Outra forma de abordar a prevalência da música/do som para as culturas negras, além da sua inexorável presença na experiência vivida, seria enxergá-la enquanto poder de arquivo. Como estamos falando de culturas primordialmente oralizadas, podemos dizer que a música foi/é uma tecnologia mnemônica de transmissão de histórias, saberes e memórias desde os tempos mais remotos. Isso indica uma tradição africana que, de tão arraigada, apresenta uma continuidade, em que tradição e passado são instâncias valorizadas, assim como a mudança. Afinal, segundo Chinua Achebe, “(…) devemos falar da tradição não como uma necessidade absoluta e inalterável, mas como metade de uma dialética em evolução ― sendo a outra parte o imperativo da mudança”. Então, a tradição enquanto forma dialética não pressupõe o inalterável, o estanque.

Esse pensamento nos leva diretamente ao conceito de changing same de Amiri Baraka, no ensaio The Changing Same (R&B and the New Black Music), presente no seu livro Black Music (1966), publicado quando ele ainda assinava como LeRoi Jones. Uma tradução literal seria arriscada, mas está na linha de “o mesmo/a mesmice em mudança”, e, ao falar do contexto da música afro-americana, o blues seria o gênero que deu origem a todos os outros.

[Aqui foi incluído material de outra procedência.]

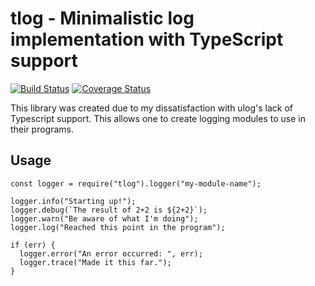 # tlog - Minimalistic log implementation with TypeScript support

<a href="https://travis-ci.org/not-a-seagull/tlog"><img href="https://travis-ci.org/not-a-seagull/tlog.svg?branch=master" alt="Build Status" /></a> <a href='https://coveralls.io/github/not-a-seagull/tlog?branch=master'><img src='https://coveralls.io/repos/github/not-a-seagull/tlog/badge.svg?branch=master' alt='Coverage Status' /></a>


This library was created due to my dissatisfaction with ulog's lack of Typescript support. This allows one to create logging modules to use in their programs.

## Usage

```
const logger = require("tlog").logger("my-module-name");

logger.info("Starting up!");
logger.debug(`The result of 2+2 is ${2+2}`);
logger.warn("Be aware of what I'm doing");
logger.log("Reached this point in the program");

if (err) {
  logger.error("An error occurred: ", err);
  logger.trace("Made it this far.");
}
```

Nesse processo, há uma entidade chamada “impulso blues” (blues impulse) que permitiu essa transmissão e transformação no tempo-espaço da música negra, e que, na verdade, é reconhecidamente um “impulso africano”, já que sua origem remonta ao passado no continente africano e serve como forma contínua da ligação entre os povos deste, sua comunicação, sua forma de transmissão de saberes, sua mídia de armazenamento de histórias e memórias.

O changing same apresenta uma ideia de núcleo, porém um núcleo dinâmico, que está em constante mudança, e levanta questões sobre a relação entre diferença e repetição e entre continuidade e mudança. Ele traz em seu bojo tanto o presente como o passado e o futuro, numa relação cíclica. Baraka exemplifica com uma qualidade mais do que citada em estudos da música negra o chamado e resposta, característica presente em todos os gêneros da música negra estadunidense e que veio do passado africano. Isso reforça a qualidade de arquivo da música negra. Não por acaso, o chamado e resposta pode ser identificado em inúmeros gêneros musicais da afrodiáspora, como no samba, no coco, na sambada de maracatu, na ciranda, entre outros, confirmando esse aspecto formador africano. 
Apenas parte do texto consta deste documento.